=== Your goal ===
Would you output the following records verbatim and skip the images in them?

----- Given records -----

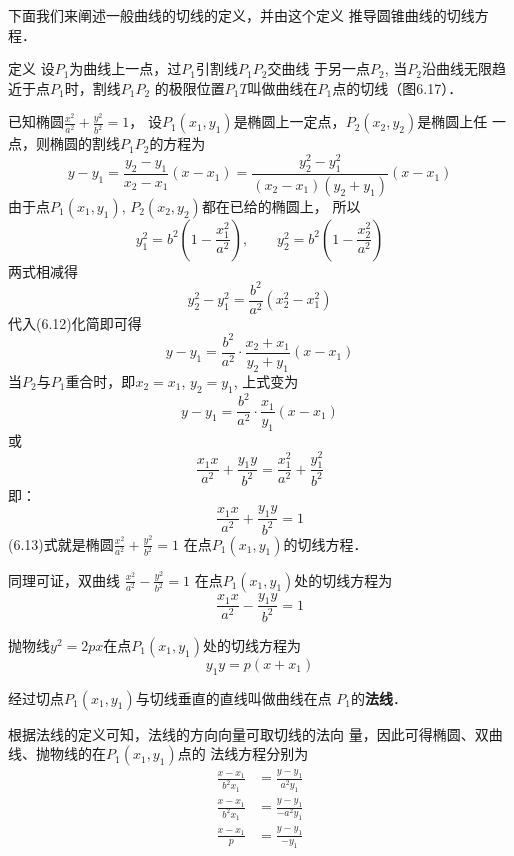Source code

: 下面我们来阐述一般曲线的切线的定义，并由这个定义
推导圆锥曲线的切线方程．

\begin{blk}
   {定义} 设$P_1$为曲线上一点，过$P_1$引割线$P_1P_2$交曲线
于另一点$P_2$, 当$P_2$沿曲线无限趋近于点$P_1$时，割线$P_1P_2$
的极限位置$P_1T$叫做曲线在$P_1$点的切线（图6.17）． 
\end{blk}

已知椭圆$\frac{x^2}{a^2}+\frac{y^2}{b^2}=1$，
设$P_1(x_1,y_1)$是椭圆上一定点，$P_2(x_2,y_2)$是椭圆上任
一点，则椭圆的割线$P_1P_2$的方程为
\begin{equation}
    y-y_1=\frac{y_2-y_1}{x_2-x_1}(x-x_1)=\frac{y^2_2-y^2_1}{(x_2-x_1)(y_2+y_1)}(x-x_1)
\end{equation}
由于点$P_1(x_1,y_1)$, $P_2(x_2,y_2)$都在已给的椭圆上，
所以
\[y^2_1=b^2\left(1-\frac{x^2_1}{a^2}\right),\qquad y^2_2=b^2\left(1-\frac{x^2_2}{a^2}\right)\]
两式相减得
\[y_2^2-y_1^2=\frac{b^2}{a^2}(x^2_2-x^2_1)\]
代入(6.12)化简即可得
\[y-y_1=\frac{b^2}{a^2}\cdot \frac{x_2+x_1}{y_2+y_1}(x-x_1)\]
当$P_2$与$P_1$重合时，即$x_2=x_1$, $y_2=y_1$, 上式变为
\[y-y_1=\frac{b^2}{a^2}\cdot \frac{x_1}{y_1}(x-x_1)\]
或
\[\frac{x_1x}{a^2}+\frac{y_1y}{b^2}=\frac{x_1^2}{a^2}+\frac{y_1^2}{b^2}\]
即：
\begin{equation}
    \boxed{\frac{x_1x}{a^2}+\frac{y_1y}{b^2}=1}
\end{equation}
(6.13)式就是椭圆$\frac{x^2}{a^2}+\frac{y^2}{b^2}=1$
在点$P_1(x_1,y_1)$的切线方程．

同理可证，双曲线
$\frac{x^2}{a^2}-\frac{y^2}{b^2}=1$
在点$P_1(x_1,y_1)$处的切线方程为
\begin{equation}
    \boxed{\frac{x_1x}{a^2}-\frac{y_1y}{b^2}=1}
\end{equation}

抛物线$y^2=2px$在点$P_1(x_1,y_1)$处的切线方程为
\begin{equation}
    \boxed{y_1y=p(x+x_1)}
\end{equation}

经过切点$P_1(x_1,y_1)$与切线垂直的直线叫做曲线在点
$P_1$的\textbf{法线}．

根据法线的定义可知，法线的方向向量可取切线的法向
量，因此可得椭圆、双曲线、抛物线的在$P_1(x_1,y_1)$点的
法线方程分别为
\begin{align}
    \frac{x-x_1}{b^2x_1}&=\frac{y-y_1}{a^2y_1}\\
    \frac{x-x_1}{b^2x_1}&=\frac{y-y_1}{-a^2y_1}\\
    \frac{x-x_1}{p}&=\frac{y-y_1}{-y_1}
\end{align}


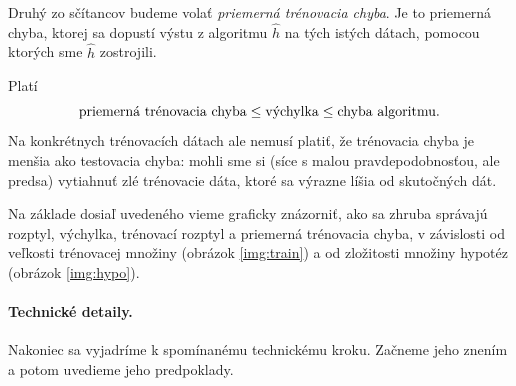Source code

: \medskip

Druhý zo sčítancov budeme volať \emph{priemerná trénovacia chyba}.
Je to priemerná chyba, ktorej sa dopustí výstu z algoritmu $\hat{h}$
na tých istých dátach, pomocou ktorých sme $\hat{h}$ zostrojili.

\medskip

Platí
$$ {\normalfont \text{priemerná trénovacia chyba}} \leq \vychylka \leq \chalg. $$
Na konkrétnych trénovacích dátach ale nemusí platiť, že trénovacia
chyba je menšia ako testovacia chyba: mohli sme si (síce s malou
pravdepodobnosťou, ale predsa) vytiahnuť zlé trénovacie dáta, ktoré
sa výrazne líšia od skutočných dát.

\medskip

Na základe dosiaľ uvedeného vieme graficky znázorniť, ako sa zhruba správajú
rozptyl, výchylka, trénovací rozptyl a priemerná trénovacia chyba,
v závislosti od veľkosti trénovacej množiny (obrázok \ref{img:train})
a od zložitosti množiny hypotéz (obrázok \ref{img:hypo}).




\paragraph{Technické detaily.}
Nakoniec sa vyjadríme k spomínanému technickému kroku. Začneme jeho
znením a potom uvedieme jeho predpoklady.

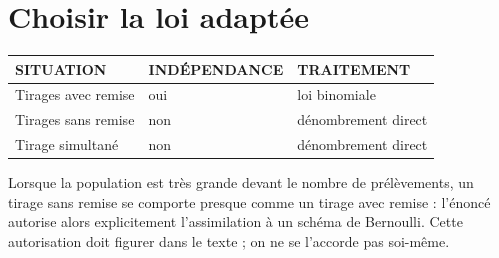 \section{Choisir la loi adaptée}

\begin{propriete}
\begin{center}
\setlength{\tabcolsep}{8pt}
\renewcommand{\arraystretch}{1.3}
\begin{tabular}{@{}lll@{}}
\toprule
\textsf{\footnotesize\bfseries SITUATION} &
\textsf{\footnotesize\bfseries INDÉPENDANCE} &
\textsf{\footnotesize\bfseries TRAITEMENT} \\
\midrule
Tirages avec remise & oui & loi binomiale \\
Tirages sans remise & non & dénombrement direct \\
Tirage simultané & non & dénombrement direct \\
\bottomrule
\end{tabular}
\end{center}
\end{propriete}

\begin{remarque}
Lorsque la population est très grande devant le nombre de prélèvements, un
tirage sans remise se comporte presque comme un tirage avec remise : l'énoncé
autorise alors explicitement l'assimilation à un schéma de Bernoulli. Cette
autorisation doit figurer dans le texte ; on ne se l'accorde pas soi-même.
\end{remarque}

-----

=== Output below ===
Source code

: 下面我们来阐述一般曲线的切线的定义，并由这个定义
推导圆锥曲线的切线方程．

\begin{blk}
   {定义} 设$P_1$为曲线上一点，过$P_1$引割线$P_1P_2$交曲线
于另一点$P_2$, 当$P_2$沿曲线无限趋近于点$P_1$时，割线$P_1P_2$
的极限位置$P_1T$叫做曲线在$P_1$点的切线（图6.17）． 
\end{blk}

已知椭圆$\frac{x^2}{a^2}+\frac{y^2}{b^2}=1$，
设$P_1(x_1,y_1)$是椭圆上一定点，$P_2(x_2,y_2)$是椭圆上任
一点，则椭圆的割线$P_1P_2$的方程为
\begin{equation}
    y-y_1=\frac{y_2-y_1}{x_2-x_1}(x-x_1)=\frac{y^2_2-y^2_1}{(x_2-x_1)(y_2+y_1)}(x-x_1)
\end{equation}
由于点$P_1(x_1,y_1)$, $P_2(x_2,y_2)$都在已给的椭圆上，
所以
\[y^2_1=b^2\left(1-\frac{x^2_1}{a^2}\right),\qquad y^2_2=b^2\left(1-\frac{x^2_2}{a^2}\right)\]
两式相减得
\[y_2^2-y_1^2=\frac{b^2}{a^2}(x^2_2-x^2_1)\]
代入(6.12)化简即可得
\[y-y_1=\frac{b^2}{a^2}\cdot \frac{x_2+x_1}{y_2+y_1}(x-x_1)\]
当$P_2$与$P_1$重合时，即$x_2=x_1$, $y_2=y_1$, 上式变为
\[y-y_1=\frac{b^2}{a^2}\cdot \frac{x_1}{y_1}(x-x_1)\]
或
\[\frac{x_1x}{a^2}+\frac{y_1y}{b^2}=\frac{x_1^2}{a^2}+\frac{y_1^2}{b^2}\]
即：
\begin{equation}
    \boxed{\frac{x_1x}{a^2}+\frac{y_1y}{b^2}=1}
\end{equation}
(6.13)式就是椭圆$\frac{x^2}{a^2}+\frac{y^2}{b^2}=1$
在点$P_1(x_1,y_1)$的切线方程．

同理可证，双曲线
$\frac{x^2}{a^2}-\frac{y^2}{b^2}=1$
在点$P_1(x_1,y_1)$处的切线方程为
\begin{equation}
    \boxed{\frac{x_1x}{a^2}-\frac{y_1y}{b^2}=1}
\end{equation}

抛物线$y^2=2px$在点$P_1(x_1,y_1)$处的切线方程为
\begin{equation}
    \boxed{y_1y=p(x+x_1)}
\end{equation}

经过切点$P_1(x_1,y_1)$与切线垂直的直线叫做曲线在点
$P_1$的\textbf{法线}．

根据法线的定义可知，法线的方向向量可取切线的法向
量，因此可得椭圆、双曲线、抛物线的在$P_1(x_1,y_1)$点的
法线方程分别为
\begin{align}
    \frac{x-x_1}{b^2x_1}&=\frac{y-y_1}{a^2y_1}\\
    \frac{x-x_1}{b^2x_1}&=\frac{y-y_1}{-a^2y_1}\\
    \frac{x-x_1}{p}&=\frac{y-y_1}{-y_1}
\end{align}


Source code

: \medskip

Druhý zo sčítancov budeme volať \emph{priemerná trénovacia chyba}.
Je to priemerná chyba, ktorej sa dopustí výstu z algoritmu $\hat{h}$
na tých istých dátach, pomocou ktorých sme $\hat{h}$ zostrojili.

\medskip

Platí
$$ {\normalfont \text{priemerná trénovacia chyba}} \leq \vychylka \leq \chalg. $$
Na konkrétnych trénovacích dátach ale nemusí platiť, že trénovacia
chyba je menšia ako testovacia chyba: mohli sme si (síce s malou
pravdepodobnosťou, ale predsa) vytiahnuť zlé trénovacie dáta, ktoré
sa výrazne líšia od skutočných dát.

\medskip

Na základe dosiaľ uvedeného vieme graficky znázorniť, ako sa zhruba správajú
rozptyl, výchylka, trénovací rozptyl a priemerná trénovacia chyba,
v závislosti od veľkosti trénovacej množiny (obrázok \ref{img:train})
a od zložitosti množiny hypotéz (obrázok \ref{img:hypo}).




\paragraph{Technické detaily.}
Nakoniec sa vyjadríme k spomínanému technickému kroku. Začneme jeho
znením a potom uvedieme jeho predpoklady.

 \section{Choisir la loi adaptée}

\begin{propriete}
\begin{center}
\setlength{\tabcolsep}{8pt}
\renewcommand{\arraystretch}{1.3}
\begin{tabular}{@{}lll@{}}
\toprule
\textsf{\footnotesize\bfseries SITUATION} &
\textsf{\footnotesize\bfseries INDÉPENDANCE} &
\textsf{\footnotesize\bfseries TRAITEMENT} \\
\midrule
Tirages avec remise & oui & loi binomiale \\
Tirages sans remise & non & dénombrement direct \\
Tirage simultané & non & dénombrement direct \\
\bottomrule
\end{tabular}
\end{center}
\end{propriete}

\begin{remarque}
Lorsque la population est très grande devant le nombre de prélèvements, un
tirage sans remise se comporte presque comme un tirage avec remise : l'énoncé
autorise alors explicitement l'assimilation à un schéma de Bernoulli. Cette
autorisation doit figurer dans le texte ; on ne se l'accorde pas soi-même.
\end{remarque}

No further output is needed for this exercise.